* _Problem_:
When the line containing "don’t go mad)." appears in the data below, begin copying there and stop only after the line containing "The other guides".

(Stored data)
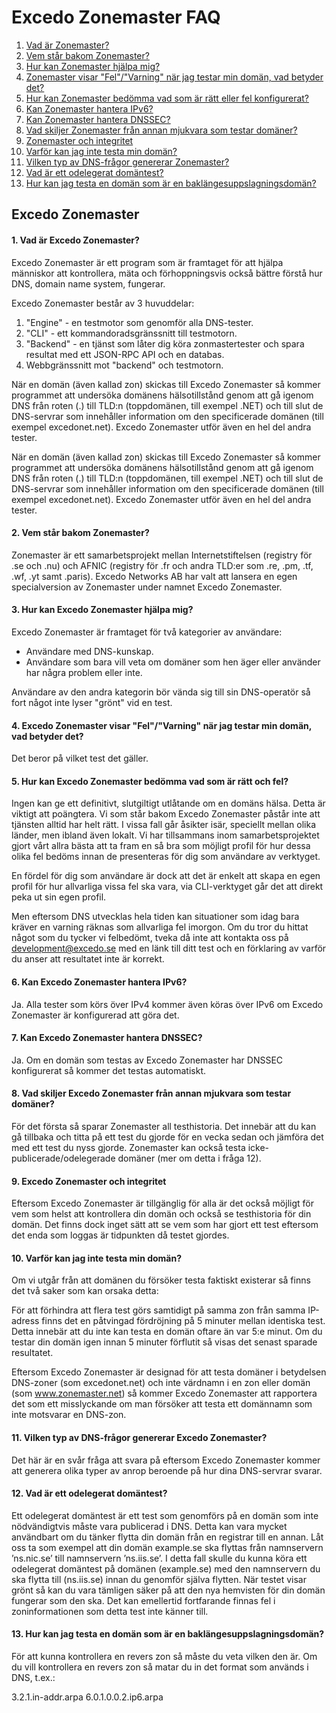 Excedo Zonemaster FAQ
==========

1. [Vad är Zonemaster?](#q1)
2. [Vem står bakom Zonemaster?](#q2)
3. [Hur kan Zonemaster hjälpa mig?](#q3)
4. [Zonemaster visar "Fel"/"Varning" när jag testar min domän, vad betyder det?](#q4)
5. [Hur kan Zonemaster bedömma vad som är rätt eller fel konfigurerat?](#q5)
6. [Kan Zonemaster hantera IPv6?](#q6)
7. [Kan Zonemaster hantera DNSSEC?](#q7)
8. [Vad skiljer Zonemaster från annan mjukvara som testar domäner?](#q8)
9. [Zonemaster och integritet](#q9)
10. [Varför kan jag inte testa min domän?](#q10)
11. [Vilken typ av DNS-frågor genererar Zonemaster?](#q11)
12. [Vad är ett odelegerat domäntest?](#q12)
13. [Hur kan jag testa en domän som är en baklängesuppslagningsdomän?](#q13)

Excedo Zonemaster
----------
#### 1. Vad är Excedo Zonemaster? <a name="q1"></a>

Excedo Zonemaster är ett program som är framtaget för att hjälpa människor att kontrollera, mäta och förhoppningsvis också bättre förstå hur DNS, domain name system, fungerar. 

Excedo Zonemaster består av 3 huvuddelar:

  1. "Engine" - en testmotor som genomför alla DNS-tester.
  2. "CLI" - ett kommandoradsgränssnitt till testmotorn.
  3. "Backend" - en tjänst som låter dig köra zonmastertester och spara resultat med ett
      JSON-RPC API och en databas.
  4. Webbgränssnitt mot "backend" och testmotorn.

När en domän (även kallad zon) skickas till Excedo Zonemaster så kommer programmet att undersöka domänens hälsotillstånd genom att gå igenom DNS från roten (.) till TLD:n (toppdomänen, till exempel .NET) och till slut de DNS-servrar som innehåller information om den specificerade domänen (till exempel excedonet.net). Excedo Zonemaster utför även en hel del andra tester.

När en domän (även kallad zon) skickas till Excedo Zonemaster så kommer programmet att undersöka domänens hälsotillstånd genom att gå igenom DNS från roten (.) till TLD:n (toppdomänen, till exempel .NET) och till slut de DNS-servrar som innehåller information om den specificerade domänen (till exempel excedonet.net). Excedo Zonemaster utför även en hel del andra tester.

#### 2. Vem står bakom Zonemaster? <a name="q2"></a>

Zonemaster är ett samarbetsprojekt mellan Internetstiftelsen (registry för .se och .nu) och AFNIC (registry för .fr och andra TLD:er som .re, .pm, .tf, .wf, .yt samt .paris). Excedo Networks AB har valt att lansera en egen specialversion av Zonemaster under namnet Excedo Zonemaster.

#### 3. Hur kan Excedo Zonemaster hjälpa mig? <a name="q3"></a>

Excedo Zonemaster är framtaget för två kategorier av användare:

  - Användare med DNS-kunskap.
  - Användare som bara vill veta om domäner som hen äger eller 
    använder har några problem eller inte.
    
Användare av den andra kategorin bör vända sig till sin DNS-operatör så fort något inte lyser "grönt" vid en test.

#### 4. Excedo Zonemaster visar "Fel"/"Varning" när jag testar min domän, vad betyder det? <a name="q4"></a>

Det beror på vilket test det gäller.

#### 5. Hur kan Excedo Zonemaster bedömma vad som är rätt och fel? <a name="q5"></a>

Ingen kan ge ett definitivt, slutgiltigt utlåtande om en domäns hälsa. Detta är viktigt att poängtera. Vi som står bakom Excedo Zonemaster påstår inte att tjänsten alltid har helt rätt. I vissa fall går åsikter isär, speciellt mellan olika länder, men ibland även lokalt. Vi har tillsammans inom samarbetsprojektet gjort vårt allra bästa att ta fram en så bra som möjligt profil för hur dessa olika fel bedöms innan de presenteras för dig som användare av verktyget.

En fördel för dig som användare är dock att det är enkelt att skapa en egen profil för hur allvarliga vissa fel ska vara, via CLI-verktyget går det att direkt peka ut sin egen profil.

Men eftersom DNS utvecklas hela tiden kan situationer som idag bara kräver en varning räknas som allvarliga fel imorgon. Om du tror du hittat något som du tycker vi felbedömt, tveka då inte att kontakta oss på development@excedo.se med en länk till ditt test och en förklaring av varför du anser att resultatet inte är korrekt. 

#### 6. Kan Excedo Zonemaster hantera IPv6? <a name="q6"></a>

Ja. Alla tester som körs över IPv4 kommer även köras över IPv6 om Excedo Zonemaster är konfigurerad att göra det.

#### 7. Kan Excedo Zonemaster hantera DNSSEC? <a name="q7"></a>

Ja. Om en domän som testas av Excedo Zonemaster har DNSSEC konfigurerat så kommer det testas automatiskt.

#### 8. Vad skiljer Excedo Zonemaster från annan mjukvara som testar domäner? <a name="q8"></a>
För det första så sparar Zonemaster all testhistoria. Det innebär att du kan gå tillbaka och titta på ett test du gjorde för en vecka sedan och jämföra det med ett test du nyss gjorde.
Zonemaster kan också testa icke-publicerade/odelegerade domäner (mer om detta i fråga 12).

#### 9. Excedo Zonemaster och integritet <a name="q9"></a>

Eftersom Excedo Zonemaster är tillgänglig för alla är det också möjligt för vem som helst att kontrollera din domän och också se testhistoria för din domän. Det finns dock inget sätt att se vem som har gjort ett test eftersom det enda som loggas är tidpunkten då testet gjordes.

#### 10. Varför kan jag inte testa min domän? <a name="q10"></a>

Om vi utgår från att domänen du försöker testa faktiskt existerar så finns det två saker som kan orsaka detta:

För att förhindra att flera test görs samtidigt på samma zon från samma IP-adress finns det en påtvingad fördröjning på 5 minuter mellan identiska test. Detta innebär att du inte kan testa en domän oftare än var 5:e minut. Om du testar din domän igen innan 5 minuter förflutit så visas det senast sparade resultatet.

Eftersom Excedo Zonemaster är designad för att testa domäner i betydelsen DNS-zoner (som excedonet.net) och inte värdnamn i en zon eller domän (som www.zonemaster.net) så kommer Excedo Zonemaster att rapportera det som ett misslyckande om man försöker att testa ett domännamn som inte motsvarar en DNS-zon.

#### 11. Vilken typ av DNS-frågor genererar Excedo Zonemaster? <a name="q11"></a>

Det här är en svår fråga att svara på eftersom Excedo Zonemaster kommer att generera olika typer av anrop beroende på hur dina DNS-servrar svarar.

#### 12. Vad är ett odelegerat domäntest? <a name="q12"></a>

Ett odelegerat domäntest är ett test som genomförs på en domän som inte nödvändigtvis måste vara publicerad i DNS. Detta kan vara mycket användbart om du tänker flytta din domän från en registrar till en annan. Låt oss ta som exempel att din domän example.se ska flyttas från namnservern ’ns.nic.se’ till namnservern ’ns.iis.se’. I detta fall skulle du kunna köra ett odelegerat domäntest på domänen (example.se) med den namnservern du ska flytta till (ns.iis.se) innan du genomför själva flytten. När testet visar grönt så kan du vara tämligen säker på att den nya hemvisten för din domän fungerar som den ska. Det kan emellertid fortfarande finnas fel i zoninformationen som detta test inte känner till.

#### 13. Hur kan jag testa en domän som är en baklängesuppslagningsdomän? <a name="q13"></a>
För att kunna kontrollera en revers zon så måste du veta vilken den är. Om du vill kontrollera en revers zon så matar du in det format som används i DNS, t.ex.:

3.2.1.in-addr.arpa
6.0.1.0.0.2.ip6.arpa

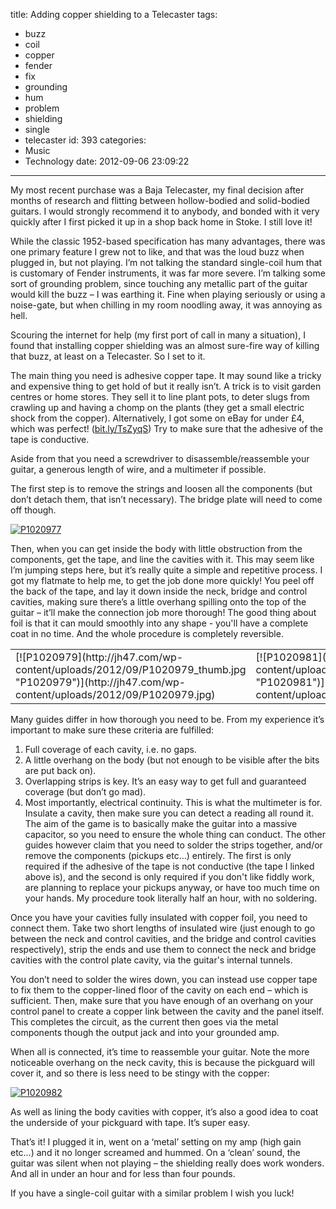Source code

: title: Adding copper shielding to a Telecaster
tags:
  - buzz
  - coil
  - copper
  - fender
  - fix
  - grounding
  - hum
  - problem
  - shielding
  - single
  - telecaster
id: 393
categories:
  - Music
  - Technology
date: 2012-09-06 23:09:22
---

My most recent purchase was a Baja Telecaster, my final decision after months of research and flitting between hollow-bodied and solid-bodied guitars. I would strongly recommend it to anybody, and bonded with it very quickly after I first picked it up in a shop back home in Stoke. I still love it!

While the classic 1952-based specification has many advantages, there was one primary feature I grew not to like, and that was the loud buzz when plugged in, but not playing. I’m not talking the standard single-coil hum that is customary of Fender instruments, it was far more severe. I’m talking some sort of grounding problem, since touching any metallic part of the guitar would kill the buzz – I was earthing it. Fine when playing seriously or using a noise-gate, but when chilling in my room noodling away, it was annoying as hell.

Scouring the internet for help (my first port of call in many a situation), I found that installing copper shielding was an almost sure-fire way of killing that buzz, at least on a Telecaster. So I set to it.

The main thing you need is adhesive copper tape. It may sound like a tricky and expensive thing to get hold of but it really isn’t. A trick is to visit garden centres or home stores. They sell it to line plant pots, to deter slugs from crawling up and having a chomp on the plants (they get a small electric shock from the copper). Alternatively, I got some on eBay for under £4, which was perfect! ([bit.ly/TsZyqS](http://bit.ly/TsZyqS "http://bit.ly/TsZyqS")) Try to make sure that the adhesive of the tape is conductive.

Aside from that you need a screwdriver to disassemble/reassemble your guitar, a generous length of wire, and a multimeter if possible.

The first step is to remove the strings and loosen all the components (but don’t detach them, that isn’t necessary). The bridge plate will need to come off though.

[![P1020977](http://jh47.com/wp-content/uploads/2012/09/P1020977_thumb.jpg "P1020977")](http://jh47.com/wp-content/uploads/2012/09/P1020977.jpg)

Then, when you can get inside the body with little obstruction from the components, get the tape, and line the cavities with it. This may seem like I’m jumping steps here, but it’s really quite a simple and repetitive process. I got my flatmate to help me, to get the job done more quickly! You peel off the back of the tape, and lay it down inside the neck, bridge and control cavities, making sure there’s a little overhang spilling onto the top of the guitar – it’ll make the connection job more thorough! The good thing about foil is that it can mould smoothly into any shape - you'll have a complete coat in no time. And the whole procedure is completely reversible.
<table width="400" border="0" cellspacing="0" cellpadding="2">
<tbody>
<tr>
<td valign="top" width="200">[![P1020979](http://jh47.com/wp-content/uploads/2012/09/P1020979_thumb.jpg "P1020979")](http://jh47.com/wp-content/uploads/2012/09/P1020979.jpg)</td>
<td valign="top" width="200">[![P1020981](http://jh47.com/wp-content/uploads/2012/09/P1020981_thumb.jpg "P1020981")](http://jh47.com/wp-content/uploads/2012/09/P1020981.jpg)</td>
</tr>
</tbody>
</table>
Many guides differ in how thorough you need to be. From my experience it’s important to make sure these criteria are fulfilled:

1.  Full coverage of each cavity, i.e. no gaps.
2.  A little overhang on the body (but not enough to be visible after the bits are put back on).
3.  Overlapping strips is key. It’s an easy way to get full and guaranteed coverage (but don’t go mad).
4.  Most importantly, electrical continuity. This is what the multimeter is for. Insulate a cavity, then make sure you can detect a reading all round it. The aim of the game is to basically make the guitar into a massive capacitor, so you need to ensure the whole thing can conduct.
The other guides however claim that you need to solder the strips together, and/or remove the components (pickups etc…) entirely. The first is only required if the adhesive of the tape is not conductive (the tape I linked above is), and the second is only required if you don't like fiddly work, are planning to replace your pickups anyway, or have too much time on your hands. My procedure took literally half an hour, with no soldering.

Once you have your cavities fully insulated with copper foil, you need to connect them. Take two short lengths of insulated wire (just enough to go between the neck and control cavities, and the bridge and control cavities respectively), strip the ends and use them to connect the neck and bridge cavities with the control plate cavity, via the guitar's internal tunnels.

You don’t need to solder the wires down, you can instead use copper tape to fix them to the copper-lined floor of the cavity on each end – which is sufficient. Then, make sure that you have enough of an overhang on your control panel to create a copper link between the cavity and the panel itself. This completes the circuit, as the current then goes via the metal components though the output jack and into your grounded amp.

When all is connected, it’s time to reassemble your guitar. Note the more noticeable overhang on the neck cavity, this is because the pickguard will cover it, and so there is less need to be stingy with the copper:

[![P1020982](http://jh47.com/wp-content/uploads/2012/09/P1020982_thumb.jpg "P1020982")](http://jh47.com/wp-content/uploads/2012/09/P1020982.jpg)

As well as lining the body cavities with copper, it’s also a good idea to coat the underside of your pickguard with tape. It’s super easy.

That’s it! I plugged it in, went on a ‘metal’ setting on my amp (high gain etc…) and it no longer screamed and hummed. On a ‘clean’ sound, the guitar was silent when not playing – the shielding really does work wonders. And all in under an hour and for less than four pounds.

If you have a single-coil guitar with a similar problem I wish you luck!
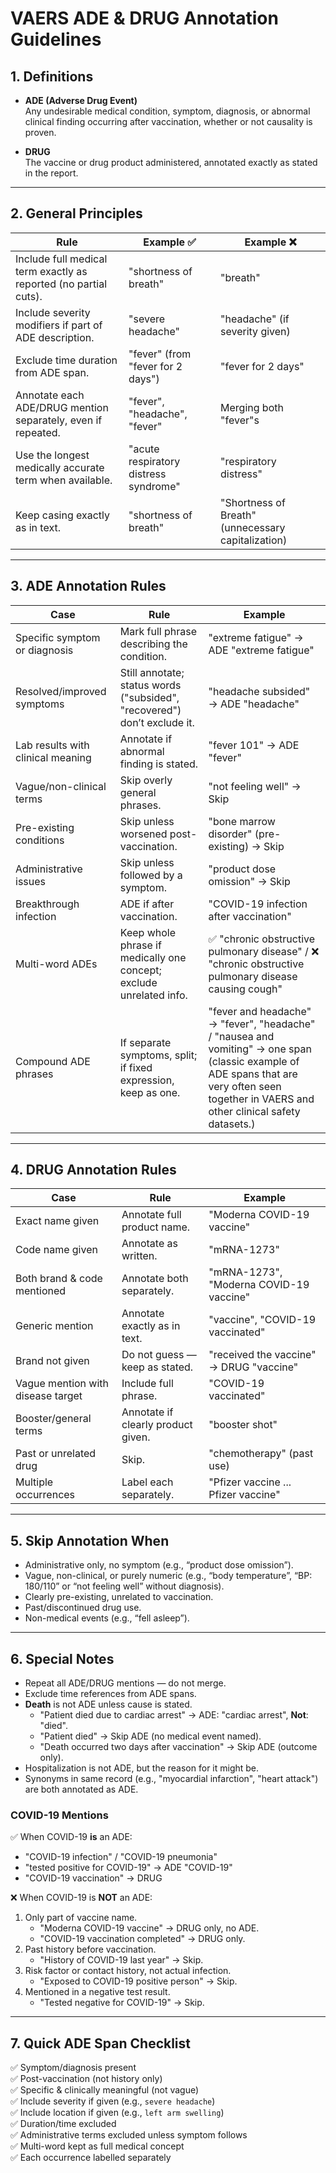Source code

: # VAERS ADE & DRUG Annotation Guidelines 

## 1. Definitions

- **ADE (Adverse Drug Event)**  
  Any undesirable medical condition, symptom, diagnosis, or abnormal clinical finding occurring after vaccination, whether or not causality is proven.

- **DRUG**  
  The vaccine or drug product administered, annotated exactly as stated in the report.

---

## 2. General Principles

| Rule                                                             | Example ✅                            | Example ❌                                        |
|------------------------------------------------------------------|---------------------------------------|----------------------------------------------------|
| Include full medical term exactly as reported (no partial cuts). | "shortness of breath"                 | "breath"                                           |
| Include severity modifiers if part of ADE description.           | "severe headache"                     | "headache" (if severity given)                     |
| Exclude time duration from ADE span.                             | "fever" (from "fever for 2 days")     | "fever for 2 days"                                 |
| Annotate each ADE/DRUG mention separately, even if repeated.     | "fever", "headache", "fever"          | Merging both "fever"s                              |
| Use the longest medically accurate term when available.          | "acute respiratory distress syndrome" | "respiratory distress"                             |
| Keep casing exactly as in text.                                  | "shortness of breath"                 | "Shortness of Breath" (unnecessary capitalization) |

---

## 3. ADE Annotation Rules

| Case                              | Rule                                                                     | Example                                                                                             |
|-----------------------------------|--------------------------------------------------------------------------|-----------------------------------------------------------------------------------------------------|
| Specific symptom or diagnosis     | Mark full phrase describing the condition.                               | "extreme fatigue" → ADE "extreme fatigue"                                                           |
| Resolved/improved symptoms        | Still annotate; status words ("subsided", "recovered") don’t exclude it. | "headache subsided" → ADE "headache"                                                                |
| Lab results with clinical meaning | Annotate if abnormal finding is stated.                                  | "fever 101" → ADE "fever"                                                                           |
| Vague/non-clinical terms          | Skip overly general phrases.                                             | "not feeling well" → Skip                                                                           |
| Pre-existing conditions           | Skip unless worsened post-vaccination.                                   | "bone marrow disorder" (pre-existing) → Skip                                                        |
| Administrative issues             | Skip unless followed by a symptom.                                       | "product dose omission" → Skip                                                                      |
| Breakthrough infection            | ADE if after vaccination.                                                | "COVID-19 infection after vaccination"                                                              |
| Multi-word ADEs                   | Keep whole phrase if medically one concept; exclude unrelated info.      | ✅ "chronic obstructive pulmonary disease" / ❌ "chronic obstructive pulmonary disease causing cough" |
| Compound ADE phrases              | If separate symptoms, split; if fixed expression, keep as one.           | "fever and headache" → "fever", "headache" / "nausea and vomiting" → one span (classic example of ADE spans that are very often seen together in VAERS and other clinical safety datasets.)                       |

---

## 4. DRUG Annotation Rules

| Case                              | Rule                               | Example                                 |
|-----------------------------------|------------------------------------|-----------------------------------------|
| Exact name given                  | Annotate full product name.        | "Moderna COVID-19 vaccine"              |
| Code name given                   | Annotate as written.               | "mRNA-1273"                             |
| Both brand & code mentioned       | Annotate both separately.          | "mRNA-1273", "Moderna COVID-19 vaccine" |
| Generic mention                   | Annotate exactly as in text.       | "vaccine", "COVID-19 vaccinated"        |
| Brand not given                   | Do not guess — keep as stated.     | "received the vaccine" → DRUG "vaccine" |
| Vague mention with disease target | Include full phrase.               | "COVID-19 vaccinated"                   |
| Booster/general terms             | Annotate if clearly product given. | "booster shot"                          |
| Past or unrelated drug            | Skip.                              | "chemotherapy" (past use)               |
| Multiple occurrences              | Label each separately.             | "Pfizer vaccine ... Pfizer vaccine"     |

---

## 5. Skip Annotation When

- Administrative only, no symptom (e.g., “product dose omission”).
- Vague, non-clinical, or purely numeric (e.g., “body temperature”, “BP: 180/110” or “not feeling well” without diagnosis).
- Clearly pre-existing, unrelated to vaccination.
- Past/discontinued drug use.
- Non-medical events (e.g., “fell asleep”).

---

## 6. Special Notes

- Repeat all ADE/DRUG mentions — do not merge.
- Exclude time references from ADE spans.
- **Death** is not ADE unless cause is stated.  
  - "Patient died due to cardiac arrest" → ADE: "cardiac arrest", **Not**: "died".
  - "Patient died" → Skip ADE (no medical event named).
  - "Death occurred two days after vaccination" → Skip ADE (outcome only).
- Hospitalization is not ADE, but the reason for it might be.
- Synonyms in same record (e.g., "myocardial infarction", "heart attack") are both annotated as ADE.

### COVID-19 Mentions

✅ When COVID-19 **is** an ADE:  
- "COVID-19 infection" / "COVID-19 pneumonia"  
- "tested positive for COVID-19" → ADE "COVID-19"  
- "COVID-19 vaccination" → DRUG

❌ When COVID-19 is **NOT** an ADE:  
1. Only part of vaccine name.  
   - "Moderna COVID-19 vaccine" → DRUG only, no ADE.  
   - "COVID-19 vaccination completed" → DRUG only.
2. Past history before vaccination.  
   - "History of COVID-19 last year" → Skip.
3. Risk factor or contact history, not actual infection.  
   - "Exposed to COVID-19 positive person" → Skip.
4. Mentioned in a negative test result.  
   - "Tested negative for COVID-19" → Skip.

---

## 7. Quick ADE Span Checklist

✅ Symptom/diagnosis present  
✅ Post-vaccination (not history only)  
✅ Specific & clinically meaningful (not vague)  
✅ Include severity if given (e.g., `severe headache`)  
✅ Include location if given (e.g., `left arm swelling`)  
✅ Duration/time excluded  
✅ Administrative terms excluded unless symptom follows  
✅ Multi-word kept as full medical concept  
✅ Each occurrence labelled separately  
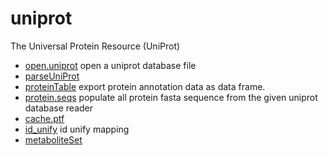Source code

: # uniprot

The Universal Protein Resource (UniProt)

+ [open.uniprot](uniprot/open.uniprot.1) open a uniprot database file
+ [parseUniProt](uniprot/parseUniProt.1) 
+ [proteinTable](uniprot/proteinTable.1) export protein annotation data as data frame.
+ [protein.seqs](uniprot/protein.seqs.1) populate all protein fasta sequence from the given uniprot database reader
+ [cache.ptf](uniprot/cache.ptf.1) 
+ [id_unify](uniprot/id_unify.1) id unify mapping
+ [metaboliteSet](uniprot/metaboliteSet.1)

* _Solution to this problem_:
3.  Overlapping strips is key. It’s an easy way to get full and guaranteed coverage (but don’t go mad).
4.  Most importantly, electrical continuity. This is what the multimeter is for. Insulate a cavity, then make sure you can detect a reading all round it. The aim of the game is to basically make the guitar into a massive capacitor, so you need to ensure the whole thing can conduct.
The other guides however claim that you need to solder the strips together, and/or remove the components (pickups etc…) entirely. The first is only required if the adhesive of the tape is not conductive (the tape I linked above is), and the second is only required if you don't like fiddly work, are planning to replace your pickups anyway, or have too much time on your hands. My procedure took literally half an hour, with no soldering.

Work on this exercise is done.